Schallenberg fordert von Mückstein einheitliche Linie

Bundeskanzler Alexander Schallenberg (ÖVP) fordert von Gesundheitsminister Wolfgang Mückstein (Grüne) eine einheitliche Linie im Corona-Management.
Bundeskanzler Alexander Schallenberg (ÖVP) fordert von Gesundheitsminister Wolfgang Mückstein (Grüne) eine einheitliche Linie im Corona-Management. ©APA/GEORG HOCHMUTH
Montagabend forderte Bundeskanzler Alexander Schallenberg (ÖVP) im Streit mit Gesundheitsminister Wolfgang Mückstein (Grüne) in der "ZiB Spezial" eine einheitliche Linie beim Thema Corona.
Schallenberg gegen nächtliche Ausgangsbeschränkungen

Bundeskanzler Alexander Schallenberg (ÖVP) hat im Streit mit Gesundheitsminister Wolfgang Mückstein (Grüne) diesen aufgerufen, eine gemeinsame Linie in der türkis-grünen Regierung einzunehmen. "Wir müssen gemeinsam sprechen und eine Linie verfolgen", sagte er Montagabend in der "ZiB Spezial". "Wir müssen gemeinsam agieren." Der Gesundheitsminister sei oft gefordert, aber er habe eine gute Gesprächsbasis mit ihm, so Schallenberg auf die Frage, ob Mückstein den Job gut mache.

Schallenberg fordert von Mückstein bei Corona "einheitliche Linie"

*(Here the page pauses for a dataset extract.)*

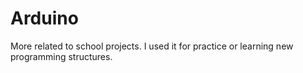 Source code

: # Arduino

More related to school projects. I used it for practice or learning new programming structures.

Schallenberg bekräftigte seine Ablehnung der von Mückstein vorgeschlagenen nächtlichen Corona-Ausgangssperre für alle. Die Regierung habe nicht einmal vor 24 Stunden weitgehende Beschlüsse gefasst und er könne sich beim besten Willen nicht vorstellen, dass man jetzt von einem großen - geimpften - Teil der Bevölkerung Solidarität verlange. "Ich will die Ungeimpften zur Impfung bringen und nicht die Geimpften einsperren." Alle Maßnahmen würden darauf abzielen, die Ungeimpften zur Impfung zu bringen. Das sei auch das gemeinsame Ziel der Regierung.

Gastronomie-Schließung bringe Nachteile

Das Zusperren der Gastronomie bringe soziale und wirtschaftliche Nachteile, aber nur wenig zur Dämpfung der Pandemie. Das einzige Mittel aus "diesem Teufelskreis" herauszukommen, sei die Impfung. "Jeder Ungeimpfte wird sich früher oder später infizieren", sagte Schallenberg und wünschte "bei dieser Gelegenheit" dem infizierten FPÖ-Chef Herbert Kickl und seiner Familie eine rasche Genesung.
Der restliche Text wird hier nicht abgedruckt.